Personal information
- Full name: Michal Jonáš
- Date of birth: 25 September 1986 (age 38)
- Place of birth: Myjava, Czechoslovakia
- Height: 1.86 m (6 ft 1 in)
- Position(s): Defender

Youth career
- Senica
- Dubnica

Senior career*
- Years: Team / Apps / (Gls)
- 2005–2007: Dubnica / 35 / (3)
- 2007–2009: Slovan Liberec / 10 / (0)

International career
- 2007: Slovakia U21
- 2006: Slovakia / 1 / (1)

= Michal Jonáš =

Slovak footballer

Michal Jonáš (born 25 September 1986) is a Slovak former football player who played club football for Senica and Dubnica in Slovakia and FC Slovan Liberec in the Czech Republic. He played for Slovakia, scoring a goal in his only appearance for the side in a 2006 friendly match.

==Club career==
The son of a village footballer, Jonáš played his first professional football for Senica in the Slovak Second League, scoring on his debut for the club. He later moved to Dubnica nad Váhom, where he combined his football career with education, studying electrical engineering there. He played for Dubnica in the Slovak First League, again scoring on his club debut, against Artmedia Petržalka. During his time with Dubnica he made 35 league appearances, scoring three goals. In February 2007, Jonáš joined Czech club FC Slovan Liberec, where he signed a three-and-a-half-year contract.

==International career==
Jonáš was one of ten players to make their debut for Slovakia national football team in a friendly game against the United Arab Emirates held at the Zayed Sports City Stadium in Abu Dhabi. Selected by coach Ján Kocian, Jonáš opened the scoring in the second half of the 10 December 2006 match, with Slovakia going on to win 2–1.
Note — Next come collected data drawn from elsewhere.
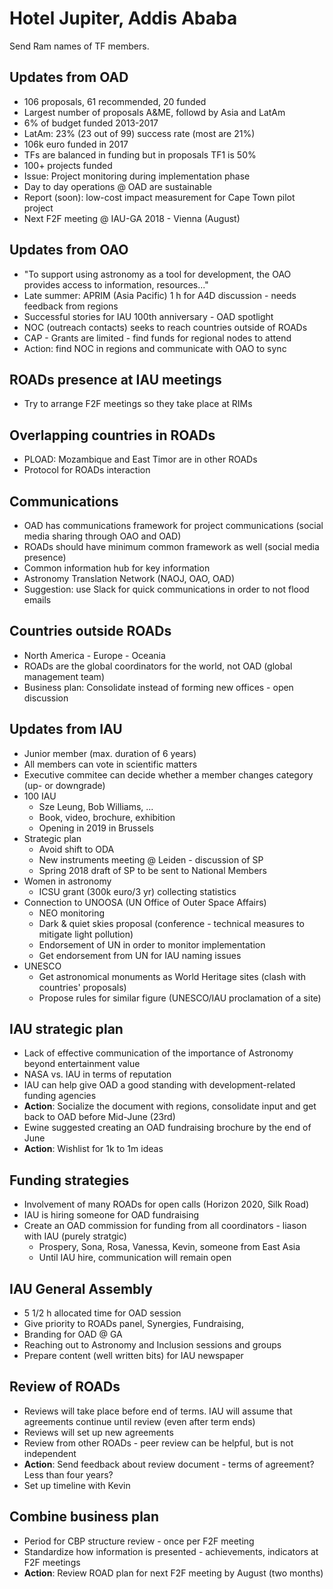 # Hotel Jupiter, Addis Ababa

Send Ram names of TF members.

## Updates from OAD

- 106 proposals, 61 recommended, 20 funded
- Largest number of proposals A&ME, followd by Asia and LatAm
- 6% of budget funded 2013-2017
- LatAm: 23% (23 out of 99) success rate (most are 21%)
- 106k euro funded in 2017
- TFs are balanced in funding but in proposals TF1 is 50%
- 100+ projects funded
- Issue: Project monitoring during implementation phase
- Day to day operations @ OAD are sustainable
- Report (soon): low-cost impact measurement for Cape Town pilot project
- Next F2F meeting @ IAU-GA 2018 - Vienna (August)

## Updates from OAO

- "To support using astronomy as a tool for development, the OAO provides access to information, resources..."
- Late summer: APRIM (Asia Pacific) 1 h for A4D discussion - needs feedback from regions
- Successful stories for IAU 100th anniversary - OAD spotlight
- NOC (outreach contacts) seeks to reach countries outside of ROADs
- CAP - Grants are limited - find funds for regional nodes to attend
- Action: find NOC in regions and communicate with OAO to sync

## ROADs presence at IAU meetings

- Try to arrange F2F meetings so they take place at RIMs

## Overlapping countries in ROADs

- PLOAD: Mozambique and East Timor are in other ROADs
- Protocol for ROADs interaction

## Communications

- OAD has communications framework for project communications (social media sharing through OAO and OAD)
- ROADs should have minimum common framework as well (social media presence)
- Common information hub for key information
- Astronomy Translation Network (NAOJ, OAO, OAD)
- Suggestion: use Slack for quick communications in order to not flood emails

## Countries outside ROADs

- North America - Europe - Oceania
- ROADs are the global coordinators for the world, not OAD (global management team)
- Business plan: Consolidate instead of forming new offices - open discussion

## Updates from IAU

- Junior member (max. duration of 6 years)
- All members can vote in scientific matters
- Executive commitee can decide whether a member changes category (up- or downgrade)
- 100 IAU 
    - Sze Leung, Bob Williams, ...
    - Book, video, brochure, exhibition
    - Opening in 2019 in Brussels
- Strategic plan
    - Avoid shift to ODA
    - New instruments meeting @ Leiden - discussion of SP
    - Spring 2018 draft of SP to be sent to National Members
- Women in astronomy
    - ICSU grant (300k euro/3 yr) collecting statistics
- Connection to UNOOSA (UN Office of Outer Space Affairs)
    - NEO monitoring
    - Dark & quiet skies proposal (conference - technical measures to mitigate light pollution)
    - Endorsement of UN in order to monitor implementation
    - Get endorsement from UN for IAU naming issues
- UNESCO
    - Get astronomical monuments as World Heritage sites (clash with countries' proposals)
    - Propose rules for similar figure (UNESCO/IAU proclamation of a site)


## IAU strategic plan

- Lack of effective communication of the importance of Astronomy beyond entertainment value
- NASA vs. IAU in terms of reputation
- IAU can help give OAD a good standing with development-related funding agencies
- **Action**: Socialize the document with regions, consolidate input and get back to OAD before Mid-June (23rd)
- Ewine suggested creating an OAD fundraising brochure by the end of June
- **Action**: Wishlist for 1k to 1m ideas

## Funding strategies

- Involvement of many ROADs for open calls (Horizon 2020, Silk Road)
- IAU is hiring someone for OAD fundraising
- Create an OAD commission for funding from all coordinators - liason with IAU (purely stratgic)
    - Prospery, Sona, Rosa, Vanessa, Kevin, someone from East Asia
    - Until IAU hire, communication will remain open

## IAU General Assembly

- 5 1/2 h allocated time for OAD session
- Give priority to ROADs panel, Synergies, Fundraising, 
- Branding for OAD @ GA
- Reaching out to Astronomy and Inclusion sessions and groups
- Prepare content (well written bits) for IAU newspaper

## Review of ROADs

- Reviews will take place before end of terms. IAU will assume that agreements continue until review (even after term ends)
- Reviews will set up new agreements
- Review from other ROADs - peer review can be helpful, but is not independent
- **Action**: Send feedback about review document - terms of agreement? Less than four years?
- Set up timeline with Kevin

## Combine business plan

- Period for CBP structure review - once per F2F meeting
- Standardize how information is presented - achievements, indicators at F2F meetings
- **Action**: Review ROAD plan for next F2F meeting by August (two months)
==Car accident and early end of career==
On 23 November 2007, Jonáš had a serious car accident in the Czech Republic, near Hodonín in the South Moravian Region, from which he suffered injuries including a brain haemorrhage, a bruised lung and a broken collarbone. He spent three months in an induced coma. In 2012, Jonáš returned to football, this time at an amateur level.